But Justine loved her mother's soft skin and her puffy bosom and the dimples on the backs of her hands. She like to huddle beneath the drooping velvet canopy of the bed, which was her mother's real home, surrounded by a circle of chocolate boxes, empty teacups, ladies' magazines, and cream-colored letters from Baltimore. Of course there were days when her mother was up and about, but Justine pictured her only in the dim rosy glow of the bedside lamp. She dwelt on the suspense of entering that room: was she welcome this time, or wasn't she? Some days her mother said, "Oh Justine, can't you let me be?" or wept into her pillow and wouldn't speak at all; but other days she called, "Is that my Justine? Is that my fairy angel? Don't you have one tiny kiss for your poor mama?" And she would sit up and scoop Justine into a spongy, perfumed embrace, depriving her of breathing room for a moment, not that it mattered. Then she flung back the ruffled pink sleeves of her bedjacket and taught Justine the games she had played when she was a child-cat's cradle and Miss Fancy's Come to Town and the doodle story, where you drew a map that turned out to be a goose. Or she would have Justine fetch scissors and she would cut, from the Baltimore newspapers, folded stars and paper dolls with pigtails and standing angels made from a circle cleverly slashed here and there as only she knew how. She would tell true stories, better than anything in books: How Uncle Two Scared the Hobo Away, How Grandfather Peck Fooled the Burglar, How the Mayhews' Ugly Dog Buttons Ate My Wedding Dress. She told how Justine was born in Baltimore thanks to split-second timing and not in Philadelphia as everyone had feared. "Well, luckily I had my way," she said. "You know how your daddy is. He didn't understand at all. When you started coming two months early I said, 'Sam, put me on that train,' but he wouldn't do it. I said, 'Sam, what will Father say, he's made all the arrangements at Johns Hopkins!' 'I just hope he didn't lay down a deposit/ your daddy said. So I picked up my suitcase that I had all ready and waiting and I said, 'Listen here, Sam Mayhew . . .' "

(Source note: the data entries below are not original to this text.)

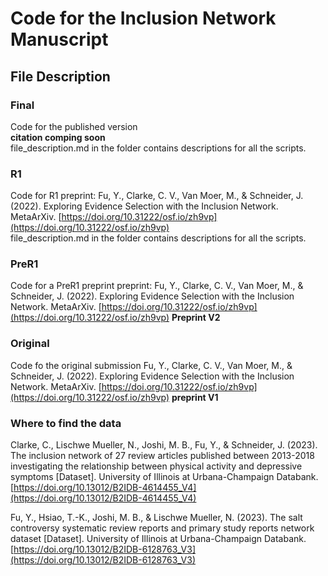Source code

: # Code for the Inclusion Network Manuscript

## File Description

### Final
Code for the published version  
**citation comping soon**  
file_description.md in the folder contains descriptions for all the scripts. 

### R1
Code for R1
preprint: Fu, Y., Clarke, C. V., Van Moer, M., & Schneider, J. (2022). Exploring Evidence Selection with the Inclusion Network. MetaArXiv. [https://doi.org/10.31222/osf.io/zh9vp](https://doi.org/10.31222/osf.io/zh9vp)  
file_description.md in the folder contains descriptions for all the scripts. 

### PreR1
Code for a PreR1 preprint
preprint: Fu, Y., Clarke, C. V., Van Moer, M., & Schneider, J. (2022). Exploring Evidence Selection with the Inclusion Network. MetaArXiv. [https://doi.org/10.31222/osf.io/zh9vp](https://doi.org/10.31222/osf.io/zh9vp) **Preprint V2**

### Original
Code fo the original submission
Fu, Y., Clarke, C. V., Van Moer, M., & Schneider, J. (2022). Exploring Evidence Selection with the Inclusion Network. MetaArXiv. [https://doi.org/10.31222/osf.io/zh9vp](https://doi.org/10.31222/osf.io/zh9vp) **preprint V1**

### Where to find the data
Clarke, C., Lischwe Mueller, N., Joshi, M. B., Fu, Y., & Schneider, J. (2023). The inclusion network of 27 review articles published between 2013-2018 investigating the relationship between physical activity and depressive symptoms [Dataset]. University of Illinois at Urbana-Champaign Databank. [https://doi.org/10.13012/B2IDB-4614455_V4](https://doi.org/10.13012/B2IDB-4614455_V4)


Fu, Y., Hsiao, T.-K., Joshi, M. B., & Lischwe Mueller, N. (2023). The salt controversy systematic review reports and primary study reports network dataset [Dataset]. University of Illinois at Urbana-Champaign Databank. [https://doi.org/10.13012/B2IDB-6128763_V3](https://doi.org/10.13012/B2IDB-6128763_V3)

At six in the evening Claudia would leave, slamming the door behind her, and Justine's mother would look at the clock and her fingers would fly to her mouth. "How in the world did the time pass?" she would ask, and she would slide to the edge of the bed and feel for her pink satin slippers.
"We can't let your daddy catch us lazing about like this." She would put on a navy blue dress with shoulder pads, and cover her rosebud mouth with dark lipstick, turning instantly from pink-and-gold to a heavy, crisply defined stranger like the ones hurrying down the sidewalk five stories below. "Of course my headache hasn't improved one bit," she would say.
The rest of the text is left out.